Is It Smart To Finance An Engagement Ring?

There are certainly pros and cons to financing an engagement ring so the answer to the question may vary depending on the circumstances. The main thing to be mindful of, if do choose to finance your engagement ring, you’ll want to do it smartly. In other words, knowing what you can afford, ensuring you get low rates, and being able to pay it off in a reasonable time are all smart considerations when financing an engagement ring.

Pros of Financing an Engagement Ring

Deciding to finance an engagement ring simply because you can’t afford the expensive ring that you want, usually isn’t a good idea. Especially when it means bringing in a whole lot of debt into a new marriage. That being said, there are ways to be smart about financing, making it a good choice. For instance, you may be able to find a good offer like 0% interest for the first 12 months. This would allow you to pay off the ring over time, making it less of a financial burden upfront without the extra cost of high-interest rates. While some jewelry stores may have offers like this, you’re most likely to get a zero percent deal on a new credit card.

Financing a ring may also allow you to purchase something a little nicer by giving you more flexibility with pricing.
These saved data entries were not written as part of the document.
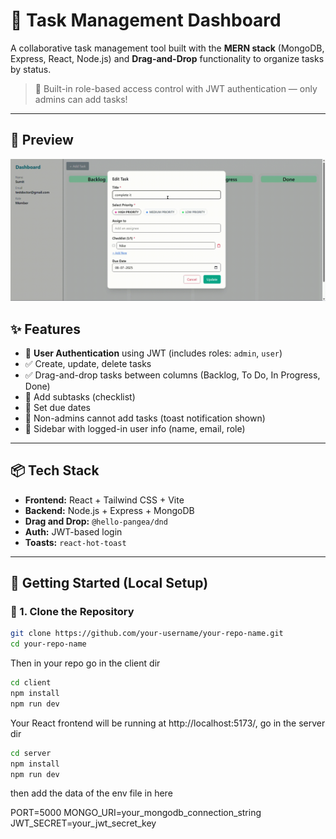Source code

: # 🧠 Task Management Dashboard

A collaborative task management tool built with the **MERN stack** (MongoDB, Express, React, Node.js) and **Drag-and-Drop** functionality to organize tasks by status.

> 👤 Built-in role-based access control with JWT authentication — only admins can add tasks!

---

## 📸 Preview

![Task Management Demo](./client/public/synapse.gif)

## ✨ Features

- 🔐 **User Authentication** using JWT (includes roles: `admin`, `user`)
- ✅ Create, update, delete tasks
- ✅ Drag-and-drop tasks between columns (Backlog, To Do, In Progress, Done)
- 🧩 Add subtasks (checklist)
- 📅 Set due dates
- 🚫 Non-admins cannot add tasks (toast notification shown)
- 📌 Sidebar with logged-in user info (name, email, role)

---

## 📦 Tech Stack

- **Frontend:** React + Tailwind CSS + Vite
- **Backend:** Node.js + Express + MongoDB
- **Drag and Drop:** `@hello-pangea/dnd`
- **Auth:** JWT-based login
- **Toasts:** `react-hot-toast`

---

## 🚀 Getting Started (Local Setup)

### 📁 1. Clone the Repository

```bash
git clone https://github.com/your-username/your-repo-name.git
cd your-repo-name
``` 
Then in your repo go in the client dir

```bash
cd client
npm install
npm run dev
```

Your React frontend will be running at http://localhost:5173/, go in the server dir

```bash
cd server
npm install
npm run dev
```
then add the data of the env file in here

PORT=5000
MONGO_URI=your_mongodb_connection_string
JWT_SECRET=your_jwt_secret_key

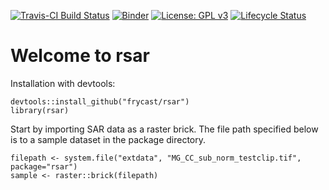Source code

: [![Travis-CI Build Status](https://travis-ci.org/frycast/rsar.svg?branch=master)](https://travis-ci.org/frycast/rsar) 
[![Binder](https://mybinder.org/badge_logo.svg)](https://mybinder.org/v2/gh/frycast/rsar/master?urlpath=rstudio) 
[![License: GPL v3](https://img.shields.io/badge/License-GPLv3-blue.svg)](https://www.gnu.org/licenses/gpl-3.0) 
[![Lifecycle Status](https://img.shields.io/badge/lifecycle-experimental-red.svg)](https://www.tidyverse.org/lifecycle/)

# Welcome to rsar

Installation with devtools:
```{r}
devtools::install_github("frycast/rsar")
library(rsar)
```

Start by importing SAR data as a raster brick.
The file path specified below is to a sample dataset in the package directory.
```{r}
filepath <- system.file("extdata", "MG_CC_sub_norm_testclip.tif", package="rsar")
sample <- raster::brick(filepath)
```
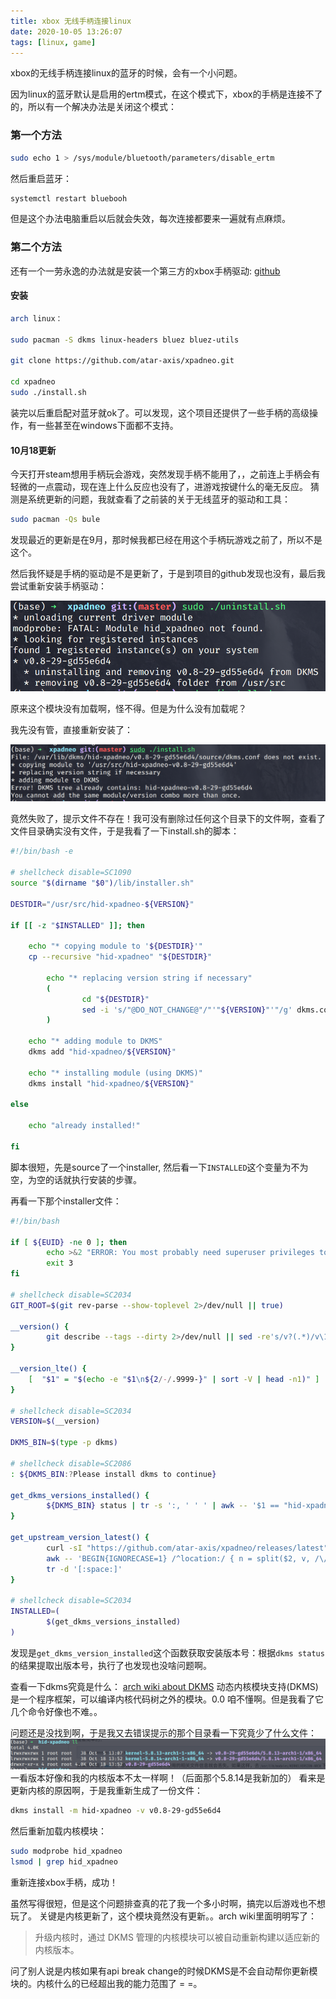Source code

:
```yaml
---
title: xbox 无线手柄连接linux
date: 2020-10-05 13:26:07
tags: [linux, game]
---
```


xbox的无线手柄连接linux的蓝牙的时候，会有一个小问题。
<!--more-->

因为linux的蓝牙默认是启用的ertm模式，在这个模式下，xbox的手柄是连接不了的，所以有一个解决办法是关闭这个模式：

### 第一个方法
```sh
sudo echo 1 > /sys/module/bluetooth/parameters/disable_ertm
```
然后重启蓝牙：
```sh
systemctl restart bluebooh
```
但是这个办法电脑重启以后就会失效，每次连接都要来一遍就有点麻烦。

### 第二个方法
还有一个一劳永逸的办法就是安装一个第三方的xbox手柄驱动:
[github](https://github.com/atar-axis/xpadneo)

#### 安装
```sh
arch linux：

sudo pacman -S dkms linux-headers bluez bluez-utils

git clone https://github.com/atar-axis/xpadneo.git

cd xpadneo
sudo ./install.sh
```
装完以后重启配对蓝牙就ok了。可以发现，这个项目还提供了一些手柄的高级操作，有一些甚至在windows下面都不支持。

#### 10月18更新

今天打开steam想用手柄玩会游戏，突然发现手柄不能用了，，之前连上手柄会有轻微的一点震动，现在连上什么反应也没有了，进游戏按键什么的毫无反应。
猜测是系统更新的问题，我就查看了之前装的关于无线蓝牙的驱动和工具：
```sh
sudo pacman -Qs bule
```
发现最近的更新是在9月，那时候我都已经在用这个手柄玩游戏之前了，所以不是这个。

然后我怀疑是手柄的驱动是不是更新了，于是到项目的github发现也没有，最后我尝试重新安装手柄驱动：

![uninstall](./xbox-无线手柄连接linux/uninstall.png)

原来这个模块没有加载啊，怪不得。但是为什么没有加载呢？

我先没有管，直接重新安装了：

![install](./xbox-无线手柄连接linux/install.png)

竟然失败了，提示文件不存在！我可没有删除过任何这个目录下的文件啊，查看了文件目录确实没有文件，于是我看了一下install.sh的脚本：
```bash
#!/bin/bash -e

# shellcheck disable=SC1090
source "$(dirname "$0")/lib/installer.sh"

DESTDIR="/usr/src/hid-xpadneo-${VERSION}"

if [[ -z "$INSTALLED" ]]; then

    echo "* copying module to '${DESTDIR}'"
    cp --recursive "hid-xpadneo" "${DESTDIR}"

        echo "* replacing version string if necessary"
        (
                cd "${DESTDIR}"
                sed -i 's/"@DO_NOT_CHANGE@"/"'"${VERSION}"'"/g' dkms.conf src/hid-xpadneo.c
        )

    echo "* adding module to DKMS"
    dkms add "hid-xpadneo/${VERSION}"

    echo "* installing module (using DKMS)"
    dkms install "hid-xpadneo/${VERSION}"

else

    echo "already installed!"

fi
```
脚本很短，先是source了一个installer, 然后看一下`INSTALLED`这个变量为不为空，为空的话就执行安装的步骤。

再看一下那个installer文件：
```bash
#!/bin/bash

if [ ${EUID} -ne 0 ]; then
        echo >&2 "ERROR: You most probably need superuser privileges to use this script, please run me via sudo!"
        exit 3
fi

# shellcheck disable=SC2034
GIT_ROOT=$(git rev-parse --show-toplevel 2>/dev/null || true)

__version() {
        git describe --tags --dirty 2>/dev/null || sed -re's/v?(.*)/v\1/' "$(dirname "${BASH_SOURCE[0]}")/../VERSION"
}

__version_lte() {
    [  "$1" = "$(echo -e "$1\n${2/-/.9999-}" | sort -V | head -n1)" ]
}

# shellcheck disable=SC2034
VERSION=$(__version)

DKMS_BIN=$(type -p dkms)

# shellcheck disable=SC2086
: ${DKMS_BIN:?Please install dkms to continue}

get_dkms_versions_installed() {
        ${DKMS_BIN} status | tr -s ':, ' ' ' | awk -- '$1 == "hid-xpadneo" { print $2 }' | sort -nu
}

get_upstream_version_latest() {
        curl -sI "https://github.com/atar-axis/xpadneo/releases/latest" | \
        awk -- 'BEGIN{IGNORECASE=1} /^location:/ { n = split($2, v, /\//); print v[n]; exit }' | \
        tr -d '[:space:]'
}

# shellcheck disable=SC2034
INSTALLED=(
        $(get_dkms_versions_installed)
)
```
发现是`get_dkms_version_installed`这个函数获取安装版本号：根据`dkms status`的结果提取出版本号，执行了也发现也没啥问题啊。

查看一下dkms究竟是什么：
[arch wiki about DKMS](https://wiki.archlinux.org/index.php/Dynamic_Kernel_Module_Support)
动态内核模块支持(DKMS) 是一个程序框架，可以编译内核代码树之外的模块。0.0 咱不懂啊。但是我看了它几个命令好像也不难。。

问题还是没找到啊，于是我又去错误提示的那个目录看一下究竟少了什么文件：
![ls](./xbox-无线手柄连接linux/kernel.png)
一看版本好像和我的内核版本不太一样啊！（后面那个5.8.14是我新加的）
看来是更新内核的原因啊，于是我重新生成了一份文件：
```sh
dkms install -m hid-xpadneo -v v0.8-29-gd55e6d4
```
然后重新加载内核模块：
```sh
sudo modprobe hid_xpadneo
lsmod | grep hid_xpadneo
```
重新连接xbox手柄，成功！

虽然写得很短，但是这个问题排查真的花了我一个多小时啊，搞完以后游戏也不想玩了。 关键是内核更新了，这个模块竟然没有更新。。arch wiki里面明明写了：
> 升级内核时，通过 DKMS 管理的内核模块可以被自动重新构建以适应新的内核版本。

问了别人说是内核如果有api break change的时候DKMS是不会自动帮你更新模块的。内核什么的已经超出我的能力范围了 = =。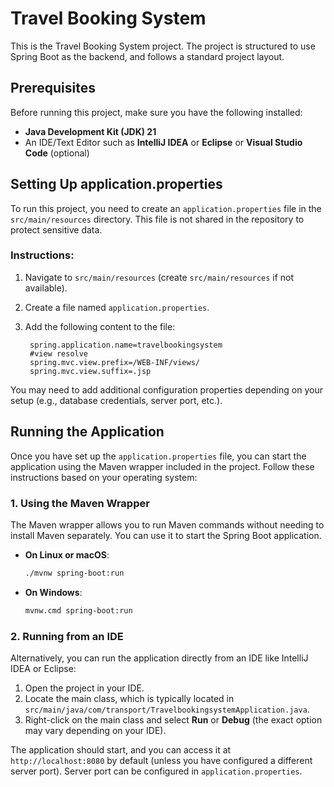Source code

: # Travel Booking System

This is the Travel Booking System project. The project is structured to use Spring Boot as the backend, and follows a standard project layout.

## Prerequisites

Before running this project, make sure you have the following installed:

- **Java Development Kit (JDK) 21**
- An IDE/Text Editor such as **IntelliJ IDEA** or **Eclipse** or **Visual Studio Code** (optional)

## Setting Up application.properties

To run this project, you need to create an `application.properties` file in the `src/main/resources` directory. This file is not shared in the repository to protect sensitive data.

### Instructions:

1. Navigate to `src/main/resources` (create `src/main/resources` if not available).
2. Create a file named `application.properties`.
3. Add the following content to the file:

   ```properties
    spring.application.name=travelbookingsystem
    #view resolve
    spring.mvc.view.prefix=/WEB-INF/views/
    spring.mvc.view.suffix=.jsp
   ```

You may need to add additional configuration properties depending on your setup (e.g., database credentials, server port, etc.).

## Running the Application

Once you have set up the `application.properties` file, you can start the application using the Maven wrapper included in the project. Follow these instructions based on your operating system:

### 1. Using the Maven Wrapper

The Maven wrapper allows you to run Maven commands without needing to install Maven separately. You can use it to start the Spring Boot application.

- **On Linux or macOS**:

   ```bash
   ./mvnw spring-boot:run
   ```

- **On Windows**:

   ```bash
   mvnw.cmd spring-boot:run
   ```

### 2. Running from an IDE

Alternatively, you can run the application directly from an IDE like IntelliJ IDEA or Eclipse:

1. Open the project in your IDE.
2. Locate the main class, which is typically located in `src/main/java/com/transport/TravelbookingsystemApplication.java`.
3. Right-click on the main class and select **Run** or **Debug** (the exact option may vary depending on your IDE).

The application should start, and you can access it at `http://localhost:8080` by default (unless you have configured a different server port). Server port can be configured in `application.properties`.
Lastly, you may also find better offers when financing versus maxing out a credit card, hurting your credit, and possibly spending enormous amounts on interest.
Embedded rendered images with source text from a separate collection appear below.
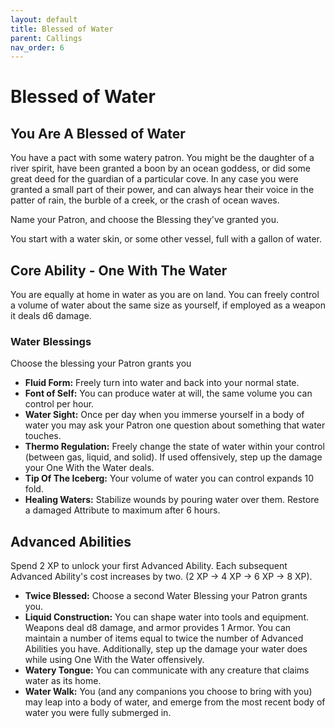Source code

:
 ```yaml
---
layout: default
title: Blessed of Water
parent: Callings
nav_order: 6
---
```


# Blessed of Water

## You Are A Blessed of Water

You have a pact with some watery patron. You might be the daughter of a river spirit, have been granted a boon by an ocean goddess, or did some great deed for the guardian of a particular cove. In any case you were granted a small part of their power, and can always hear their voice in the patter of rain, the burble of a creek, or the crash of ocean waves.

Name your Patron, and choose the Blessing they've granted you.

You start with a water skin, or some other vessel, full with a gallon of water.

## Core Ability - One With The Water

You are equally at home in water as you are on land. You can freely control a volume of water about the same size as yourself, if employed as a weapon it deals d6 damage.

### Water Blessings

Choose the blessing your Patron grants you

* **Fluid Form:** Freely turn into water and back into your normal state.
* **Font of Self:** You can produce water at will, the same volume you can control per hour.
* **Water Sight:** Once per day when you immerse yourself in a body of water you may ask your Patron one question about something that water touches.
* **Thermo Regulation:** Freely change the state of water within your control (between gas, liquid, and solid). If used offensively, step up the damage your One With the Water deals.
* **Tip Of The Iceberg:** Your volume of water you can control expands 10 fold.
* **Healing Waters:** Stabilize wounds by pouring water over them. Restore a damaged Attribute to maximum after 6 hours.

## Advanced Abilities

Spend 2 XP to unlock your first Advanced Ability. Each subsequent Advanced Ability's cost increases by two. (2 XP → 4 XP → 6 XP → 8 XP).

* **Twice Blessed:** Choose a second Water Blessing your Patron grants you.
* **Liquid Construction:** You can shape water into tools and equipment. Weapons deal d8 damage, and armor provides 1 Armor. You can maintain a number of items equal to twice the number of Advanced Abilities you have. Additionally, step up the damage your water does while using One With the Water offensively. 
* **Watery Tongue:** You can communicate with any creature that claims water as its home.
* **Water Walk:** You (and any companions you choose to bring with you) may leap into a body of water, and emerge from the most recent body of water you were fully submerged in.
Cons of Financing an Engagement Ring

There are a lot of reasons many people will shy away or discourage the financing of an engagement ring. A few of the cons include:

  • Adding a financial burden on a new marriage – monthly payments can really hurt when you’re making such large changes in your life.
  • Going into a new marriage with added debt that could affect your partner.
  • Financing often leads to unwise purchasing – spending more than you should because you don’t need all the money upfront.
  • It can damage your credit by adding extra debt and affecting your debt to income ratio.
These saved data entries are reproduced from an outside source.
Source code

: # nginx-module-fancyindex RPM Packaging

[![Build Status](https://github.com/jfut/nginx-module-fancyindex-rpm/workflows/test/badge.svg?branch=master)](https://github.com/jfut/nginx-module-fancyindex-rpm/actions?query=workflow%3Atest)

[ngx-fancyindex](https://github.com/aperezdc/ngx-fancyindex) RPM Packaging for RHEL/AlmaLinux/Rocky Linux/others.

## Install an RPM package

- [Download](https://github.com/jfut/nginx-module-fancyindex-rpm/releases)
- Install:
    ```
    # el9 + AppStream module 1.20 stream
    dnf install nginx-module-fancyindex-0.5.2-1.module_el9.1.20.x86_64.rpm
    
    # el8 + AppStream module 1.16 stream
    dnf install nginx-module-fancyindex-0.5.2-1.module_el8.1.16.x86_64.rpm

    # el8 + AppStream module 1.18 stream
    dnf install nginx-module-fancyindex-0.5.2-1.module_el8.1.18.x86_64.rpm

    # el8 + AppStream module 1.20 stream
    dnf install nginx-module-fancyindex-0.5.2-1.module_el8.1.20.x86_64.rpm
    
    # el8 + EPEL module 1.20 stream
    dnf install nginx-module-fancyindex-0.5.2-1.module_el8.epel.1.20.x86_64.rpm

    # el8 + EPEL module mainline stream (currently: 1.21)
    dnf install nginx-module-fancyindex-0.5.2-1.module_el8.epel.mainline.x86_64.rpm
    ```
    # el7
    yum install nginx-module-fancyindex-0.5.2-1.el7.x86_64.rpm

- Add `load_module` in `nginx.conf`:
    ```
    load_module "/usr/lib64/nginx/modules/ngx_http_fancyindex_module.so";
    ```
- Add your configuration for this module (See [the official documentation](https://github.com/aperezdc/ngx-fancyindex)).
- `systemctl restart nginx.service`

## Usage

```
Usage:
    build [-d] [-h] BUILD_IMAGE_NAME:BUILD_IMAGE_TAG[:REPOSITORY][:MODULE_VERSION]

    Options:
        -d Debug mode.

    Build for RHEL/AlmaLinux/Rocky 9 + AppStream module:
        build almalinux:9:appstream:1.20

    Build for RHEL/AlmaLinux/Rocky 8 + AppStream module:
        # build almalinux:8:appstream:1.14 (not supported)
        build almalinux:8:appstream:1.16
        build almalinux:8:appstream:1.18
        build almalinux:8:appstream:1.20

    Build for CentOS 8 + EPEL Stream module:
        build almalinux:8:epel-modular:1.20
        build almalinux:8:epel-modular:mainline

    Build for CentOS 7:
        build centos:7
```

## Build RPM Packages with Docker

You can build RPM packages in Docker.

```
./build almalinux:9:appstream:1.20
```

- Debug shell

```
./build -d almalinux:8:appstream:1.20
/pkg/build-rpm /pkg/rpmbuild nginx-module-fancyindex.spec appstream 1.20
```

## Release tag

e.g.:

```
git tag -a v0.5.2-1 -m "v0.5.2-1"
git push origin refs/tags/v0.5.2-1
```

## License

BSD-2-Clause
Just because you can afford the monthly payments now, doesn’t mean you won’t encounter some financial difficulties down the road which could make it difficult or impossible to continue making payments. If you decide to finance, remember to be smart about it. Stick to your budget, find the best deal or rates, give yourself some breathing room on what you can afford each month, and try to make at least a 30% down payment on it upfront.